A peine cette maxime revisitée et entérinée que Monsieur Finé surgit, muni d'un chandelier.
Il y plaça Candélina, rétive et la quiète blanche puis rejoignit la porte du fond d'en face et d'à côté qui jouxtait celle de l'autre côté du fond.
Elle avait peur la mauviette et en comprit l'étymologie aussitôt.
" Pas le placard, pas le placard ", serinait-elle.
Toutefois, la présence sobre de la blanche lui conféra quelque assurance.
Finé franchit le seuil, révélant son cabinet et, dedans, son bureau sur lequel il s'empressa de déposer le chandelier. En voyant l'honorabilité de cette pièce, fort bien pourvue au plan dimensionnel, Candélina se décontracta doucement ; elle goûtait progressivement la compagnie de la blanche, non plus en rivale mais en partenaire. Ses idées devinrent plus claires et lumineuses. Elles allaient, toutes les deux servir Monsieur Finé, le soutenir et l'inspirer par leurs flammes respectives durant son travail.
Cette perspective inattendue, dans le partage, lui ouvrit des horizons vierges d'à-priori mais regorgeant de promesses.

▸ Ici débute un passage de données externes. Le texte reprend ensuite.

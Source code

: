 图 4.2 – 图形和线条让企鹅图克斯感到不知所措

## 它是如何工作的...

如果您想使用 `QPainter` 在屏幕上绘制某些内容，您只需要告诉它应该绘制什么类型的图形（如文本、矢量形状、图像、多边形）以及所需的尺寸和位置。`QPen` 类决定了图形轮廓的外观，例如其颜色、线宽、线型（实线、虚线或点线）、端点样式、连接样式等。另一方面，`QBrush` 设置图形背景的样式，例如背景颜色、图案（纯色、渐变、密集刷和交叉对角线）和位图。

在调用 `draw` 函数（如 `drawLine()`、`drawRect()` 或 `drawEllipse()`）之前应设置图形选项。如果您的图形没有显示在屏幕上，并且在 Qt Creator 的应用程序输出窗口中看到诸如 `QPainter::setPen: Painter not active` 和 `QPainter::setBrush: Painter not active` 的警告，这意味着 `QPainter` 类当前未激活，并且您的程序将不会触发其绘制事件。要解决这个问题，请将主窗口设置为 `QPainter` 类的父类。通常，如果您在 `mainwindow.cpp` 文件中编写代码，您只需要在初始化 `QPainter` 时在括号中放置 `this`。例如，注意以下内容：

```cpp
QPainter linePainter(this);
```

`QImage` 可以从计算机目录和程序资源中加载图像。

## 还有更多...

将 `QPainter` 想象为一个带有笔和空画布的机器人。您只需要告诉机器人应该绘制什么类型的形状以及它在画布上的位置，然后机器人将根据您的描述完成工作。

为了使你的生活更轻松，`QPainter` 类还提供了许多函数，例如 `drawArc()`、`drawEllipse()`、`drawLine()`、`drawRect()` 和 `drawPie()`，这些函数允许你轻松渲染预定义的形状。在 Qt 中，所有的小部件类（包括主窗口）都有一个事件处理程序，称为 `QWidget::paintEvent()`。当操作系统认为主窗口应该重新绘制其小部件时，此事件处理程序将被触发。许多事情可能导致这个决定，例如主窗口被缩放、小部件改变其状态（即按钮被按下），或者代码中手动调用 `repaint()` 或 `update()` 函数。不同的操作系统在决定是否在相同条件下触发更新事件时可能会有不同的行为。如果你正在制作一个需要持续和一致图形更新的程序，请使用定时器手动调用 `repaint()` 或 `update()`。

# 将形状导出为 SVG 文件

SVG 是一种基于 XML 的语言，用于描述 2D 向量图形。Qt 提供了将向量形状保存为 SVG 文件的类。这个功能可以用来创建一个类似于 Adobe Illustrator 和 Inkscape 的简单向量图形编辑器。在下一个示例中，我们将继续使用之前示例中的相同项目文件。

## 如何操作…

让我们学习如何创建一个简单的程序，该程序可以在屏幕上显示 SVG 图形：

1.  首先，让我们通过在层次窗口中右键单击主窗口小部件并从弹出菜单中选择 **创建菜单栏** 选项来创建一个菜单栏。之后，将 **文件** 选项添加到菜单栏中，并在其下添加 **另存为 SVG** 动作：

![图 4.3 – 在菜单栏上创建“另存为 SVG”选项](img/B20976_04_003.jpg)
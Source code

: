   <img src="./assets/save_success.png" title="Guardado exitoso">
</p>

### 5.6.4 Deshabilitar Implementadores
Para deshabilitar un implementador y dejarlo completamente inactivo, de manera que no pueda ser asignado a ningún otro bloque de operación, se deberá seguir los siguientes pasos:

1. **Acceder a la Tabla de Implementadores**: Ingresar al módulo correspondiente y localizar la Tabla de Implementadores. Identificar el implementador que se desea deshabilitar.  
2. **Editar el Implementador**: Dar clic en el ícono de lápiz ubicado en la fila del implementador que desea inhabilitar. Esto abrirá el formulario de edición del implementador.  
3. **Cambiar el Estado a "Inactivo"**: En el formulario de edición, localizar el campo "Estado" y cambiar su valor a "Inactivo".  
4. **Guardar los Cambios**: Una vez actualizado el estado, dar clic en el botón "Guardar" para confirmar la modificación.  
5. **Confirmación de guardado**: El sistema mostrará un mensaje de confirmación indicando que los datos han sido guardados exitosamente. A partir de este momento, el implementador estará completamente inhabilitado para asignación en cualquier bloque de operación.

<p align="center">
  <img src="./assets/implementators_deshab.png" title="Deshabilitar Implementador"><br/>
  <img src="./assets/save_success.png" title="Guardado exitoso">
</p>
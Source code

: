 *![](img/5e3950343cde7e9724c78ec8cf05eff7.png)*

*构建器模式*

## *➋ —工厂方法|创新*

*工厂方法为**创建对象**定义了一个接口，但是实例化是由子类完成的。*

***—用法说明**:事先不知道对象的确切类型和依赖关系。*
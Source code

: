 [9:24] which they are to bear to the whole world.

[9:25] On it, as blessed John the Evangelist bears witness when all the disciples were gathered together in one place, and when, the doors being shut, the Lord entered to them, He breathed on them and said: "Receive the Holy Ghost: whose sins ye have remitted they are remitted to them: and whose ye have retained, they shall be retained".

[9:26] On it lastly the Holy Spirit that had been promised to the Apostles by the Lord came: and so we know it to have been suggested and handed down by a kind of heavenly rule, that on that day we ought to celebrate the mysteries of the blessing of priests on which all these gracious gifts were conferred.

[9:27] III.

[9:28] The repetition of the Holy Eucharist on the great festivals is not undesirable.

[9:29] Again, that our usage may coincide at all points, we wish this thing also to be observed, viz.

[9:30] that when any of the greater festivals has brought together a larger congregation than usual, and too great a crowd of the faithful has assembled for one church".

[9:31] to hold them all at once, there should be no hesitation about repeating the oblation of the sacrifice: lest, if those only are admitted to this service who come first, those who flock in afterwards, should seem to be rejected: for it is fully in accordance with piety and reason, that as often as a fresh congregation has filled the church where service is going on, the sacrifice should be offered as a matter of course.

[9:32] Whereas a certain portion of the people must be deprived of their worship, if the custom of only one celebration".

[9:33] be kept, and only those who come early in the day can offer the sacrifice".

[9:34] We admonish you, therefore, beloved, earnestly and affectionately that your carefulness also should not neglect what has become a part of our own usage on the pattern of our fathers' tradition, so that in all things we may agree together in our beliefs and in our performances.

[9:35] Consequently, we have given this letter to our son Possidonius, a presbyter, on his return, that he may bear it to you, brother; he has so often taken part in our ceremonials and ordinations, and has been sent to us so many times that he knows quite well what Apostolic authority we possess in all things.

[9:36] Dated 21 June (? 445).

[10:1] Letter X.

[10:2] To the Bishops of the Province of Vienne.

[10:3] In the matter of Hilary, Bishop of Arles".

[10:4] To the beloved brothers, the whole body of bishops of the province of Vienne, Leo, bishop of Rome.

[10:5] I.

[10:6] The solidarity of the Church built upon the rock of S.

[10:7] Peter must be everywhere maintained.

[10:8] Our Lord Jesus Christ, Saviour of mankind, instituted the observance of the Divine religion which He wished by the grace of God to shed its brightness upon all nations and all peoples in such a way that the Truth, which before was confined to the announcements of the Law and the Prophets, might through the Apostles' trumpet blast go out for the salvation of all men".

Vint le tour de la blanche qui, contre toute attente, exprimait sa magnificence également.
Le bureau de Monsieur Finé libéra ses couleurs changeantes sous un nouveau jour et accueillit les ombres dansantes harmonieusement.
" Mon futur bureau, dans la grand salle, est-il bientôt prêt ? " demanda Finé à la toujours tierce personne de la porte du fond d'à côté qui, en l'occurrence était en face dudit point de vue. "
- " Oui " , répondit celui-ci à la troisième personne, alors qu'ils n'étaient que deux.
Un bureau plus grand ? Avec la blanche dans la grande salle ? Et peut-être d'autre bougies ?
Houra, houra, houra ! S'écria Candélina.
" Dis-moi la blanche, comment t'appelles-tu au fait ? " lui lança t-elle avec respect.
- " Je m'appelle comme je suis, Blanche, car je suis ce que je suis ", confirma Blanche.